That was it. Charney died. The last of his breath poured out in a wisp, as if a vacuum had sucked him dry. His eyes locked open and sightless. Locke eased his head onto the carpet. He wanted to collapse and cry for himself as well as his friend, give up and just sit for a while. But he couldn’t. Whoever had killed Charney was close, in the hotel by now almost surely, coming to the room perhaps. Locke had to act fast but his mind wouldn’t cooperate.

It was too much. Memories of the horrible accident twenty-two years before filled his head, of watching helplessly as the doctors lifted an unconscious Lubeck onto a stretcher and tore away the field dressing to reveal the mangled remains of his hand. It was a nightmare he couldn’t wake from and now the nightmare had returned. He had seen one friend crippled and another killed. Both were dead, and he was so goddamn alone….

But he had to act! Survival called out to him, Brian Charney called out to him, the training from long before called out to him.

They‘re everywhere, everything….

Who had Charney been talking about?

Locke’s mind craved release. He focused on escape, on survival. He had no passport, little money. All he had was an address.

He looked at the tattered, bloodied sheet of paper Charney had given him and read it quickly: Colin Burgess, Bruggar House, Cadgwith Cove, Cornwall.

Chris struggled to recall his knowledge of English geography. Cadgwith Cove was located on a stretch of land called the Lizard at England’s southwesternmost tip. Accessible easily by train. First he would need a cab to get him to the station.

He was getting ahead of himself, though. His clothes were bloodied and demanded changing before he set out. He stripped off the ruined ones he had on, grabbed a fresh set from the floor and changed quickly, tucking all his remaining money in a pocket along with Charney’s paper. He started for the door, glancing at his friend’s corpse one last time. There should have been something else he could do for him. Letting him lie there didn’t seem right, but he had no choice.

Locke stepped into the corridor and advanced slowly. He reached an intersection and stopped, wary of proceeding. He could turn right or keep straight. Which way? He hesitated, but not for long because up ahead two men had just turned onto the hallway. The men from the lobby! Locke ducked to the right and starting running down the adjacent hallway. He had no idea if the men had seen him. Either way, there would be others around.

A diversion, he needed a diversion. Confusion had to be created into which he could disappear. But how?

The answer lay before him at eye level on the wall. Locke hit the lever hard and yanked.

The fire alarm began to blare instantly. At this relatively early hour of the evening, most guests were in their rooms preparing for dinner. In seconds the corridor was lined with milling bodies moving unsurely but rapidly, searching for someone to follow as they tested the air for smoke.

The elevators had shut off automatically. Eight flights of stairs had to be descended, and the unnerved guests clustered toward the nearest exit. Locke let himself be swept up in their momentum, slowed at each descending level as they caught up with more figures and more clutter. By the fifth floor he realized there was no one shoving toward him from the rear. He was breathing easier when he reached the lobby to find people gathered everywhere, the overflow spilling into the street.

Locke joined the spillover, staying among the crowd as he searched for a cab, breaking away only when he was certain the chaos had him totally shielded.

Trust no one….

Locke wanted to go straight to the American Embassy and dump his story on the ambassador’s desk, but Charney’s command prevented him. Who knew how deep this mess went? In Washington, Charney had said there was an army supporting him, reinforcements only a phone call away. Then where were they when he had needed them? Why hadn’t then responded? No, his friend had encountered forces he had not expected and was ill equipped to deal with. And if that were so, what chance would Locke stand against them?
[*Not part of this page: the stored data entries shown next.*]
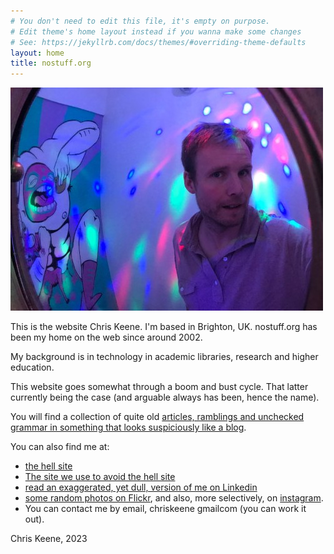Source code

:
 ```yaml
---
# You don't need to edit this file, it's empty on purpose.
# Edit theme's home layout instead if you wanna make some changes
# See: https://jekyllrb.com/docs/themes/#overriding-theme-defaults
layout: home
title: nostuff.org
---
```


![photo of me](assets/images/2017ck3.jpg)

This is the website Chris Keene. I'm based in Brighton, UK. nostuff.org has been my home on the web since around 2002.


My background is in technology in academic libraries, research and higher education. 

This website goes somewhat through a boom and bust cycle. That latter currently being the case (and arguable always has been, hence the name). 

You will find a collection of quite old [articles, ramblings and unchecked grammar in something that looks suspiciously like a blog](https://www.nostuff.org/words/).

You can also find me at:

- [the hell site](http://www.twitter.com/chriskeene/)
- [The site we use to avoid the hell site](https://mastodon.social/@chriskeene)
- [read an exaggerated, yet dull, version of me on Linkedin](http://www.linkedin.com/in/chriskeene)
- [some random photos on Flickr](http://flickr.com/photos/chriskeene), and also, more selectively, on  [instagram](https://www.instagram.com/chriskeene1/).
- You can contact me by email, chriskeene gmailcom (you can work it out).

Chris Keene, 2023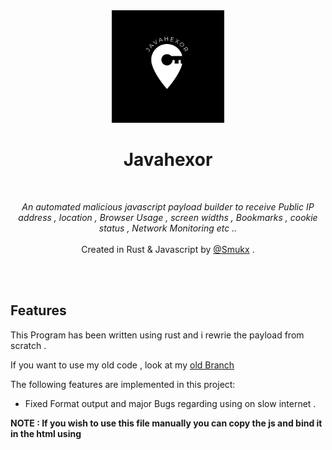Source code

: <div align="center">
  <img width="180px" src="share/javahexor.png" />
  <h1>Javahexor</h1>
  <br>

  <p><i> An automated malicious javascript payload builder to receive Public IP address , location , Browser Usage , screen widths , Bookmarks , cookie status , Network Monitoring etc ..</i><br>
   
  <br>
    Created in Rust & Javascript by <a href="https://twitter.com/Smukx07"> @Smukx</a> .</i></p>
  <br />
<!--   <img src="images/javahexror1234.png" width=70%/>
  <img src="images/work2134.png" width=70%/>
   -->
</div>
<br>

## Features

This Program has been written using rust and i rewrie the payload from scratch . 

If you want to use my old code , look at my <a href="https://github.com/smukx07/javahexor/tree/old_javahexor" > old Branch </a>

The following features are implemented in this project: 

* Fixed Format output and major Bugs regarding using on slow internet .

**NOTE : If you wish to use this file manually you can copy the js and bind it in the html using <script> tag**

## Installation and work 

```
git clone https://github.com/smukx07/javahexor.git
cd javahexor
```

Run the cargo thats it 

```
cargo run 
```

* Select your options 
* Provide Telegram BOT API and Chat_ID Keys 
* Enter the url with protocol. Example https://www.example.com


**All the crafted payload are stored in payload directory.**


## Images 

<img src="https://github.com/Whitecat18/javahexor/blob/main/share/javahexor-new.png?raw=true" />


## Future Updates

- Implementing GUI using rust ( <a href="https://github.com/smukx07/javahexor/tree/old_javahexor/GUI" > Old Branch</a> contains GUI written in Python )
- Goal is to write Javahexor into Rusthexor . same feature but using Rust.


If you like this project . Dont forget to leave a star for this project 

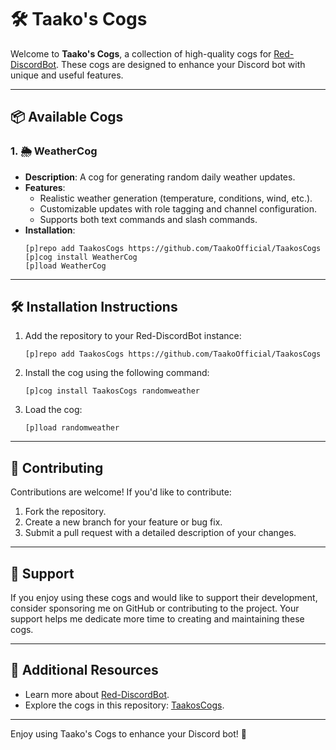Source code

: # 🛠️ Taako's Cogs

Welcome to **Taako's Cogs**, a collection of high-quality cogs for [Red-DiscordBot](https://github.com/Cog-Creators/Red-DiscordBot/tree/V3/develop). These cogs are designed to enhance your Discord bot with unique and useful features.

---

## 📦 Available Cogs

### 1. 🌦️ WeatherCog

- **Description**: A cog for generating random daily weather updates.
- **Features**:
  - Realistic weather generation (temperature, conditions, wind, etc.).
  - Customizable updates with role tagging and channel configuration.
  - Supports both text commands and slash commands.
- **Installation**:
  ```
  [p]repo add TaakosCogs https://github.com/TaakoOfficial/TaakosCogs
  [p]cog install WeatherCog
  [p]load WeatherCog
  ```

---

## 🛠️ Installation Instructions

1. Add the repository to your Red-DiscordBot instance:
   ```
   [p]repo add TaakosCogs https://github.com/TaakoOfficial/TaakosCogs
   ```
2. Install the cog using the following command:
   ```
   [p]cog install TaakosCogs randomweather
   ```
3. Load the cog:
   ```
   [p]load randomweather
   ```

---

## 🤝 Contributing

Contributions are welcome! If you'd like to contribute:

1. Fork the repository.
2. Create a new branch for your feature or bug fix.
3. Submit a pull request with a detailed description of your changes.

---

## 💖 Support

If you enjoy using these cogs and would like to support their development, consider sponsoring me on GitHub or contributing to the project. Your support helps me dedicate more time to creating and maintaining these cogs.

---

## 🔗 Additional Resources

- Learn more about [Red-DiscordBot](https://github.com/Cog-Creators/Red-DiscordBot/tree/V3/develop).
- Explore the cogs in this repository: [TaakosCogs](https://github.com/TaakoOfficial/TaakosCogs).

---

Enjoy using Taako's Cogs to enhance your Discord bot! 🌟
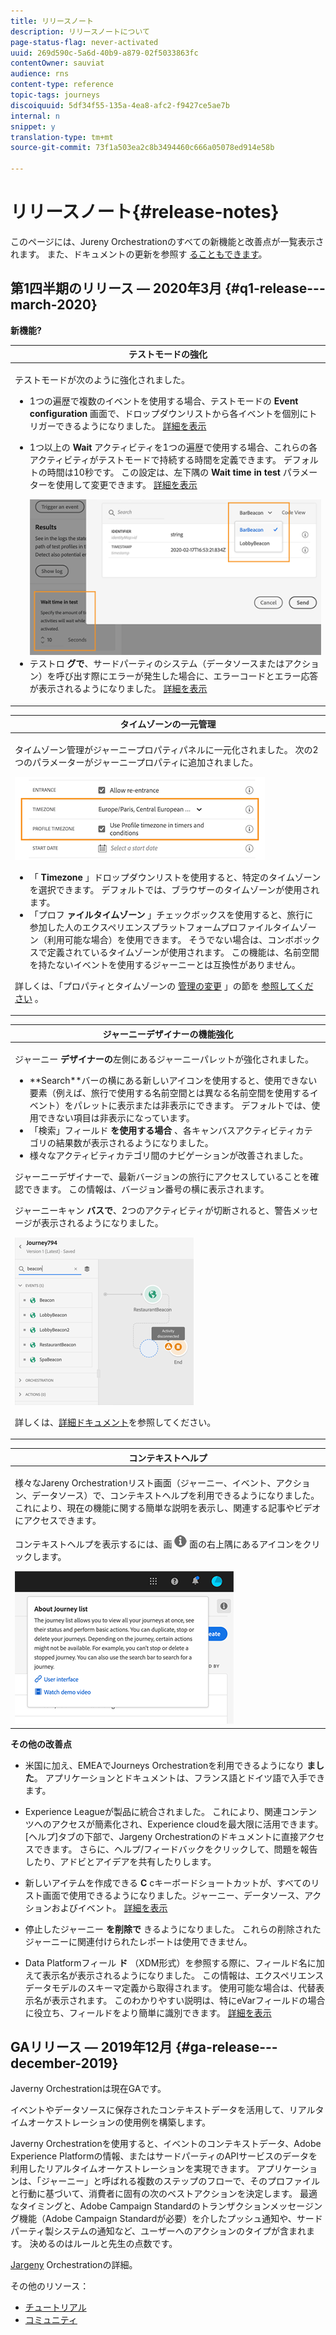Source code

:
 ```yaml
---
title: リリースノート
description: リリースノートについて
page-status-flag: never-activated
uuid: 269d590c-5a6d-40b9-a879-02f5033863fc
contentOwner: sauviat
audience: rns
content-type: reference
topic-tags: journeys
discoiquuid: 5df34f55-135a-4ea8-afc2-f9427ce5ae7b
internal: n
snippet: y
translation-type: tm+mt
source-git-commit: 73f1a503ea2c8b3494460c666a05078ed914e58b

---
```



# リリースノート{#release-notes}

このページには、Jureny Orchestrationのすべての新機能と改善点が一覧表示されます。
また、ドキュメントの更新を参照す [ることもできます](../release-notes/documentation-updates.md)。

## 第1四半期のリリース — 2020年3月 {#q1-release---march-2020}

**新機能?**

<table>
<thead>
<tr>
<th><strong>テストモードの強化</strong><br/></th>
</tr>
</thead>
<tbody>
<tr>
<td>
<p>テストモードが次のように強化されました。</p>
<ul>
<li>1つの遍歴で複数のイベントを使用する場合、テストモードの <strong>Event configuration</strong> 画面で、ドロップダウンリストから各イベントを個別にトリガーできるようになりました。 <a href="../building-journeys/testing-the-journey.md#firing_events">詳細を表示</a></p></li>
<li><p>1つ以上の <strong>Wait</strong> アクティビティを1つの遍歴で使用する場合、これらの各アクティビティがテストモードで持続する時間を定義できます。 デフォルトの時間は10秒です。 この設定は、左下隅の <strong>Wait time in test</strong> パラメーターを使用して変更できます。 <a href="../building-journeys/testing-the-journey.md">詳細を表示</a></p><img src="../assets/rn-test.png"/>
</li>
<li>テストロ <strong>グで</strong>、サードパーティのシステム（データソースまたはアクション）を呼び出す際にエラーが発生した場合に、エラーコードとエラー応答が表示されるようになりました。 <a href="../building-journeys/testing-the-journey.md#viewing_logs">詳細を表示</a>
</li>
</ul>
</td>
</tr>
</tbody>
</table>

<table>
<thead>
<tr>
<th><strong>タイムゾーンの一元管理</strong><br/></th>
</tr>
</thead>
<tbody>
<tr> 
<td>
<p>タイムゾーン管理がジャーニープロパティパネルに一元化されました。 次の2つのパラメーターがジャーニープロパティに追加されました。</p>
<img src="../assets/rn-timezone.png"/>
<ul>
<li>「 <strong>Timezone</strong> 」ドロップダウンリストを使用すると、特定のタイムゾーンを選択できます。 デフォルトでは、ブラウザーのタイムゾーンが使用されます。</li>
<li>「プロフ <strong>ァイルタイムゾーン</strong> 」チェックボックスを使用すると、旅行に参加した人のエクスペリエンスプラットフォームプロファイルタイムゾーン（利用可能な場合）を使用できます。 そうでない場合は、コンボボックスで定義されているタイムゾーンが使用されます。 この機能は、名前空間を持たないイベントを使用するジャーニーとは互換性がありません。</li>
</ul>
<p>詳しくは、「プロパティとタイムゾーンの <a href="../building-journeys/changing-properties.md#timezone">管理の変更</a> 」の節を <a href="../building-journeys/timezone-management.md">参照してください</a> 。</p>
</td>
</tr>
</tbody>
</table>

<table>
<thead>
<tr>
<th><strong>ジャーニーデザイナーの機能強化</strong><br/></th>
</tr>
</thead>
<tbody>
<tr> 
<td>
<p>ジャーニー <strong>デザイナーの</strong>左側にあるジャーニーパレットが強化されました。</p>
<ul>
<li>**Search**バーの横にある新しいアイコンを使用すると、使用できない要素（例えば、旅行で使用する名前空間とは異なる名前空間を使用するイベント）をパレットに表示または非表示にできます。 デフォルトでは、使用できない項目は非表示になっています。</li>
<li>「検索」フィールド <strong>を使用する場合</strong> 、各キャンバスアクティビティカテゴリの結果数が表示されるようになりました。</li>
<li>様々なアクティビティカテゴリ間のナビゲーションが改善されました。</li>
</ul>
<p>ジャーニーデザイナーで、最新バージョンの旅行にアクセスしていることを確認できます。 この情報は、バージョン番号の横に表示されます。</p>
<p>ジャーニーキャン <strong>バスで</strong>、2つのアクティビティが切断されると、警告メッセージが表示されるようになりました。</p>
<img src="../assets/rn-canvas.png"/>
<p>詳しくは、<a href="../building-journeys/using-the-journey-designer.md">詳細ドキュメント</a>を参照してください。</p>
</td>
</tr>
</tbody>
</table>

<table>
<thead>
<tr>
<th><strong>コンテキストヘルプ</strong><br/></th>
</tr>
</thead>
<tbody>
<tr>
<td>
<p>様々なJareny Orchestrationリスト画面（ジャーニー、イベント、アクション、データソース）で、コンテキストヘルプを利用できるようになりました。 これにより、現在の機能に関する簡単な説明を表示し、関連する記事やビデオにアクセスできます。</p>
<p>コンテキストヘルプを表示するには、画 <img src="../assets/icon-context.png"/> 面の右上隅にあるアイコンをクリックします。 </p>
<img src="../assets/rn-context.png"/>
</td>
</tr>
</tbody>
</table>

**その他の改善点**

* 米国に加え、EMEAでJourneys Orchestrationを利用できるようになり **ました**。 アプリケーションとドキュメントは、フランス語とドイツ語で入手できます。

* Experience Leagueが製品に統合されました。 これにより、関連コンテンツへのアクセスが簡素化され、Experience cloudを最大限に活用できます。 [ヘルプ]タブの下部で、Jargeny Orchestrationのドキュメントに直接アクセスできます。 さらに、ヘルプ/フィードバックをクリックして、問題を報告したり、アドビとアイデアを共有したりします。

* 新しいアイテムを作成できる **C** cキーボードショートカットが、すべてのリスト画面で使用できるようになりました。ジャーニー、データソース、アクションおよびイベント。 [詳細を表示](../about/user-interface.md#section_ksq_zr1_ffb)

* 停止したジャーニー **を削除で** きるようになりました。 これらの削除されたジャーニーに関連付けられたレポートは使用できません。

* Data Platformフィール **ド** （XDM形式）を参照する際に、フィールド名に加えて表示名が表示されるようになりました。 この情報は、エクスペリエンスデータモデルのスキーマ定義から取得されます。 使用可能な場合は、代替表示名が表示されます。 このわかりやすい説明は、特にeVarフィールドの場合に役立ち、フィールドをより簡単に識別できます。 [詳細を表示](../about/user-interface.md#friendly-names-display)

## GAリリース — 2019年12月 {#ga-release---december-2019}

Javerny Orchestrationは現在GAです。

イベントやデータソースに保存されたコンテキストデータを活用して、リアルタイムオーケストレーションの使用例を構築します。

Javerny Orchestrationを使用すると、イベントのコンテキストデータ、Adobe Experience Platformの情報、またはサードパーティのAPIサービスのデータを利用したリアルタイムオーケストレーションを実現できます。 アプリケーションは、「ジャーニー」と呼ばれる複数のステップのフローで、そのプロファイルと行動に基づいて、消費者に固有の次のベストアクションを決定します。 最適なタイミングと、Adobe Campaign Standardのトランザクションメッセージング機能（Adobe Campaign Standardが必要）を介したプッシュ通知や、サードパーティ製システムの通知など、ユーザーへのアクションのタイプが含まれます。 決めるのはルールと先生の点数です。

[Jargeny](../action/working-with-adobe-campaign.md) Orchestrationの詳細。

その他のリソース：

* [チュートリアル](https://docs.adobe.com/content/help/en/platform-learn/tutorials/journey-orchestration/introduction.html)
* [コミュニティ](https://www.adobe.com/go/journeyorchestrationcommunity)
Trembling, he walked further into the night.

Chapter 9

Dogan had been expecting a call from the Commander all day, so when it came he was more relieved than surprised. Best to get things over with. Operatives of Division Six seldom fucked up, and when they did there was hell to pay. And Dogan had fucked up big time.

The Commander requested a nine P.M. meeting at his favorite outdoor café on the Champs-Élysées. Dogan was ready for a typical chewing-out session. He would grit his teeth and nod his way through it.

The Commander was waiting for him at an isolated table for two in the sidewalk café’s rear corner. He looked more French than American with thinning hair, rimless glasses, and a thick mustache sliced off well before it reached the edges of his mouth. As always he was reading a newspaper. His tone would be indifferent; his eyes would seldom leave the print. Funny thing about the Commander, he could chastise you without ever meeting your stare, as if you didn’t even merit the recognition. How he had risen to the position of chief of Division Six’s affairs in Europe was beyond Dogan. Then again, much had been beyond him lately.

“Good evening, Grendel,” the Commander said, not looking up from his newspaper. “Please sit down.” Dogan did as he was told. “A most unfortunate day.”

“I’ve had better.”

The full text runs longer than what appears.